We ride quietly for a bit. I sip my paper cup of coffee and fret about my daughter, Sarah, who had a breakdown over breakfast, her wild dark hair falling in a cape over her arms as she protested going to school. She would not say why, only that she hated it, that it was awful, that she wanted to be homeschooled like her (strange and prissy) neighborhood friend Nadine. Quite the scene for a seven-year-old who’d previously been the star of her class. “What do you think is going on with Sarah?”

“It’s likely a schoolyard spat, but we should go round to the school and talk with them anyway.”
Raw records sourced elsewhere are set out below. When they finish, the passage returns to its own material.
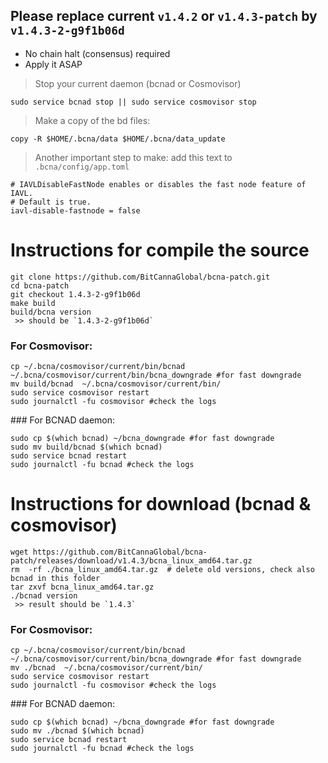 
## Please replace current `v1.4.2` or `v1.4.3-patch` by `v1.4.3-2-g9f1b06d`
- No chain halt (consensus) required
- Apply it ASAP

> Stop your current daemon (bcnad or Cosmovisor) 
```
sudo service bcnad stop || sudo service cosmovisor stop
```

> Make a copy of the bd files:
```
copy -R $HOME/.bcna/data $HOME/.bcna/data_update
``` 

> Another important step to make: add this text to `.bcna/config/app.toml`
```
# IAVLDisableFastNode enables or disables the fast node feature of IAVL. 
# Default is true.
iavl-disable-fastnode = false
```

# Instructions for compile the source
```
git clone https://github.com/BitCannaGlobal/bcna-patch.git
cd bcna-patch
git checkout 1.4.3-2-g9f1b06d
make build
build/bcna version 
 >> should be `1.4.3-2-g9f1b06d` 
```
### For Cosmovisor:
```
cp ~/.bcna/cosmovisor/current/bin/bcnad ~/.bcna/cosmovisor/current/bin/bcna_downgrade #for fast downgrade 
mv build/bcnad  ~/.bcna/cosmovisor/current/bin/
sudo service cosmovisor restart
sudo journalctl -fu cosmovisor #check the logs
```

### For BCNAD daemon:
```
sudo cp $(which bcnad) ~/bcna_downgrade #for fast downgrade
sudo mv build/bcnad $(which bcnad)
sudo service bcnad restart
sudo journalctl -fu bcnad #check the logs
```


# Instructions for download (bcnad & cosmovisor) 

```
wget https://github.com/BitCannaGlobal/bcna-patch/releases/download/v1.4.3/bcna_linux_amd64.tar.gz
rm  -rf ./bcna_linux_amd64.tar.gz  # delete old versions, check also bcnad in this folder
tar zxvf bcna_linux_amd64.tar.gz
./bcnad version
 >> result should be `1.4.3`
```
### For Cosmovisor:
```
cp ~/.bcna/cosmovisor/current/bin/bcnad ~/.bcna/cosmovisor/current/bin/bcna_downgrade #for fast downgrade 
mv ./bcnad  ~/.bcna/cosmovisor/current/bin/
sudo service cosmovisor restart
sudo journalctl -fu cosmovisor #check the logs
```

### For BCNAD daemon:
```
sudo cp $(which bcnad) ~/bcna_downgrade #for fast downgrade
sudo mv ./bcnad $(which bcnad)
sudo service bcnad restart
sudo journalctl -fu bcnad #check the logs
```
“Yes, agreed.” Even with her older brother offering to keep an eye on her, she hadn’t wanted to go. At age nine, Leo is a mirror image of his father, the same thick, glossy dark hair, ocean-deep eyes, and lanky build. He shows every indication of taking after him athletically as well, swimming like a fish from the age of six months. And like his father, he suffers no dark moods or lack of confidence, unlike Sarah and me.

I can’t even imagine a life of such calm and sunniness, though I love it in both of them. “She takes after her mother, I’m sorry to say.”

“Were you given to moody spells as a child?”

I laugh. “The understatement of the century.” I pat his hand on the seat, knowing where it will be even with the blindfold. “Some would say I still am.”